WORKING DATA.
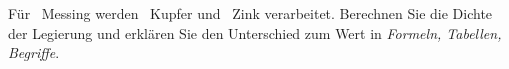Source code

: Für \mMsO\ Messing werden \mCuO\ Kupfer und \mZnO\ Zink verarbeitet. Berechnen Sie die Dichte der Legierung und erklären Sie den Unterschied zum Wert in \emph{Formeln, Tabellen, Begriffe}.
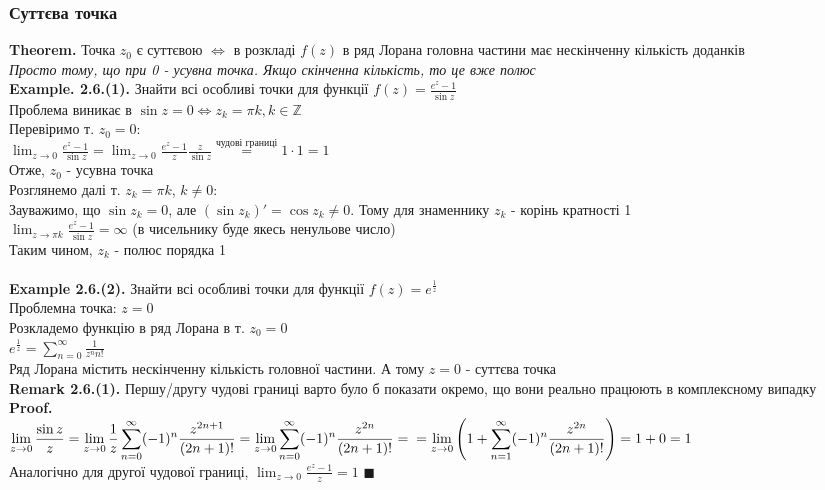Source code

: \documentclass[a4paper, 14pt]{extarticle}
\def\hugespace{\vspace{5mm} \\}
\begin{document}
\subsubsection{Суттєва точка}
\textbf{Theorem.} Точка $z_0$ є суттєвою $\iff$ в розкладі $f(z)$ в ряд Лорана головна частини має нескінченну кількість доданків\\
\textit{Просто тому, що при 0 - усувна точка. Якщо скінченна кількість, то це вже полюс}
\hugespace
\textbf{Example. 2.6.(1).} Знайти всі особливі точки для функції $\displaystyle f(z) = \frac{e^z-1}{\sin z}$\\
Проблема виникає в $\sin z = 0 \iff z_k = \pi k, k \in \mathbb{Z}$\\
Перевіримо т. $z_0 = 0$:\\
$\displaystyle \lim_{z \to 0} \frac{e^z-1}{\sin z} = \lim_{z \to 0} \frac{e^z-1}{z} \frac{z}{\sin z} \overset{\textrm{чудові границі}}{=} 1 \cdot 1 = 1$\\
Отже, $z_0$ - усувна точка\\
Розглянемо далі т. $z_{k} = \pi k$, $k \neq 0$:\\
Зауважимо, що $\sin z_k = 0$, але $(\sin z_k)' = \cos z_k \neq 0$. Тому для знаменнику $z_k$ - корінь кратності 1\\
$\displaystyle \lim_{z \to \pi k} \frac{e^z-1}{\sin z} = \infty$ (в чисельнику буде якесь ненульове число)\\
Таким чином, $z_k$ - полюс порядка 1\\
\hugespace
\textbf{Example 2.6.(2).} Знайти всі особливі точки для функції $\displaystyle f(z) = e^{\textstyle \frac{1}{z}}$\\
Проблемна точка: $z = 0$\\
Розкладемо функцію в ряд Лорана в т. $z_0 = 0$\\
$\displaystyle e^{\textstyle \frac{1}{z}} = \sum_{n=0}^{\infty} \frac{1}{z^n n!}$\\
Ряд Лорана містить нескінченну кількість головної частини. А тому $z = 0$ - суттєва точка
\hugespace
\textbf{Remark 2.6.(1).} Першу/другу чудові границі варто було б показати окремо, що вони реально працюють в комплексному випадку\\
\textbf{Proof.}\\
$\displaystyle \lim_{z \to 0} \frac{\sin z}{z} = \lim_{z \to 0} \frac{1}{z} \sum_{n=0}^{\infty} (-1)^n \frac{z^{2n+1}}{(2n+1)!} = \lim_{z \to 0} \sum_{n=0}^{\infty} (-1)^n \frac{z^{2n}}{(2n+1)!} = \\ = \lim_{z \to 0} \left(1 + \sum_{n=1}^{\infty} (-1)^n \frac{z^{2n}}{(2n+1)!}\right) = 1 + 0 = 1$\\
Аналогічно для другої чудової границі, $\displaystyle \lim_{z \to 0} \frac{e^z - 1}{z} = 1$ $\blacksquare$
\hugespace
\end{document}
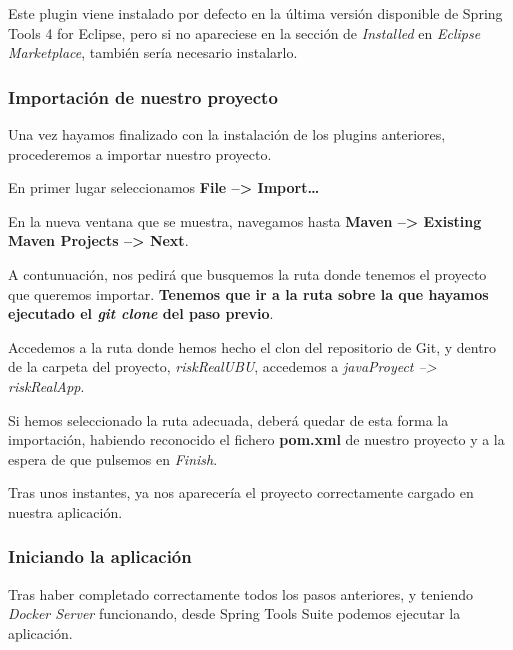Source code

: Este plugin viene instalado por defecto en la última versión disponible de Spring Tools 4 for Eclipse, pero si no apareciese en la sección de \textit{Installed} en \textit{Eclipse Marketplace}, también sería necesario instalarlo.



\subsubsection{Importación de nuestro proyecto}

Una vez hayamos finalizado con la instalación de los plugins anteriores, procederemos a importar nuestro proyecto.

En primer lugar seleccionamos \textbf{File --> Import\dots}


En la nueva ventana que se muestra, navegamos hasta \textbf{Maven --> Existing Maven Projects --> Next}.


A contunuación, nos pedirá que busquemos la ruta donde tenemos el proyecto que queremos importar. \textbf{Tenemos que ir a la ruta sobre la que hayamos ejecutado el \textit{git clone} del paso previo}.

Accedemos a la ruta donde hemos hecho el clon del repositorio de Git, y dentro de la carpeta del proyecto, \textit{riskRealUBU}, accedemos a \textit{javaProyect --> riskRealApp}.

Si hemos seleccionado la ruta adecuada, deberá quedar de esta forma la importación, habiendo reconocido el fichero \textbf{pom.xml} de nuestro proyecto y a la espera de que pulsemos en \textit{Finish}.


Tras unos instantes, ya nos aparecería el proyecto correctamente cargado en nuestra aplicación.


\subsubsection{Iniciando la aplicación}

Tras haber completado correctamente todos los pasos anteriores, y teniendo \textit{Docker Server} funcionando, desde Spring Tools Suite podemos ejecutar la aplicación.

---

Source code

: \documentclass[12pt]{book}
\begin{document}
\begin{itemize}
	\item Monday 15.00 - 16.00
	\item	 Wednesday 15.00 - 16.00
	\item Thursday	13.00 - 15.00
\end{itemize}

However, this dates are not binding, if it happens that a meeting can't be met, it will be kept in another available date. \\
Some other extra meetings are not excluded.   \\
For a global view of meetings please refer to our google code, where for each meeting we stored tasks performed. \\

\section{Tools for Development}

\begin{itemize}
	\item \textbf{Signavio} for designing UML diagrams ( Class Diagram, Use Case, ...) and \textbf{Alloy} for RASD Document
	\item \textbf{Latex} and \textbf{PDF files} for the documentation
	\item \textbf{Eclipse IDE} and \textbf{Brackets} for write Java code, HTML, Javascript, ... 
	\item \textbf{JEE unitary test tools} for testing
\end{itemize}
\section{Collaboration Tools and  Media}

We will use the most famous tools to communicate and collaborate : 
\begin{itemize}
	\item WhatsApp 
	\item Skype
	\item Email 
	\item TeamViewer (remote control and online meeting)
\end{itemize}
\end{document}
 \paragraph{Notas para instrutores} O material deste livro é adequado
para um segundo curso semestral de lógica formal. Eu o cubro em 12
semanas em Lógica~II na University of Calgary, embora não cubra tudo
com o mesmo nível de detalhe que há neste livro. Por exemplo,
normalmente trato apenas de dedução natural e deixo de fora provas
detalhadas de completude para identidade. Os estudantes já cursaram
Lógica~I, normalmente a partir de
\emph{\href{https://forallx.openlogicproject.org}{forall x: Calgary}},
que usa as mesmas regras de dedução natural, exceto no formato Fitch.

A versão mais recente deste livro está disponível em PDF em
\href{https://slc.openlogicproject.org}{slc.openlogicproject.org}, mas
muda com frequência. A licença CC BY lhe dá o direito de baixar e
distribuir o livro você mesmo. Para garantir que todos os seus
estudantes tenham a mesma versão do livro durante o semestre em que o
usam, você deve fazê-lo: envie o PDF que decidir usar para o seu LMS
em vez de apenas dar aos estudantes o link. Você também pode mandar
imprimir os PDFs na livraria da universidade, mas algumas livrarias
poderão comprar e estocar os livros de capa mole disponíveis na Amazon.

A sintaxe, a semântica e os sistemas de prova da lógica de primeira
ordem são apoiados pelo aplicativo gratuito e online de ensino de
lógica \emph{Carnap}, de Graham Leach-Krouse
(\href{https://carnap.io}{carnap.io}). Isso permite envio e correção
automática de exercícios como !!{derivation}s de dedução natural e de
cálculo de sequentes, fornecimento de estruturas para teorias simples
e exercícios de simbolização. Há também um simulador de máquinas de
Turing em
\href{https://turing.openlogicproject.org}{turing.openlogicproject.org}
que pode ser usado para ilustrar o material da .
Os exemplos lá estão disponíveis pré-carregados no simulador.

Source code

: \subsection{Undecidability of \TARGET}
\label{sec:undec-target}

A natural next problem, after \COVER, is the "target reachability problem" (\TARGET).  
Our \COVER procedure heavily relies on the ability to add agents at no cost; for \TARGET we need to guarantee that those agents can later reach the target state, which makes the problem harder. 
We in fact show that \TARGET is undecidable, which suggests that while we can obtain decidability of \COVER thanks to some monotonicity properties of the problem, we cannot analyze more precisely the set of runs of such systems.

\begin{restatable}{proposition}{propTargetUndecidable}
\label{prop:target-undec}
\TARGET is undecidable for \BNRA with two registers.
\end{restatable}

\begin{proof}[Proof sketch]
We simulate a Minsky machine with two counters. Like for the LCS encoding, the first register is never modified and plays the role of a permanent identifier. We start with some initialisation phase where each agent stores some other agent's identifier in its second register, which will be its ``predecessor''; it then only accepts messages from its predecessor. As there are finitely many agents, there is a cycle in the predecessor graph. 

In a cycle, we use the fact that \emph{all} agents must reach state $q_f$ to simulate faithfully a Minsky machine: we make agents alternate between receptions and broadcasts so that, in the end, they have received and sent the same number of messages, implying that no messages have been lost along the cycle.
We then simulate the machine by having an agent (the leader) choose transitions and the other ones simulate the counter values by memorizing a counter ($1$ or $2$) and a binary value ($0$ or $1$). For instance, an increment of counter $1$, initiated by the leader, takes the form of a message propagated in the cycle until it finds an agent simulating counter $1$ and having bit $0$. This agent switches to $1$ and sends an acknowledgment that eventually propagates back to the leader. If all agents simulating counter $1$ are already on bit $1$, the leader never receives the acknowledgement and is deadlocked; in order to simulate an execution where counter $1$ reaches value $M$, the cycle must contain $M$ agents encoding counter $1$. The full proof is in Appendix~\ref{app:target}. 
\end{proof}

REQUIREMENT. In the listing above, locate the line with "poderão comprar e" and the line with "automática de exercícios", then extract exactly those lines and every line between them, and nothing more.

WRITTEN SOLUTION.
poderão comprar e estocar os livros de capa mole disponíveis na Amazon.

A sintaxe, a semântica e os sistemas de prova da lógica de primeira
ordem são apoiados pelo aplicativo gratuito e online de ensino de
lógica \emph{Carnap}, de Graham Leach-Krouse
(\href{https://carnap.io}{carnap.io}). Isso permite envio e correção
automática de exercícios como !!{derivation}s de dedução natural e de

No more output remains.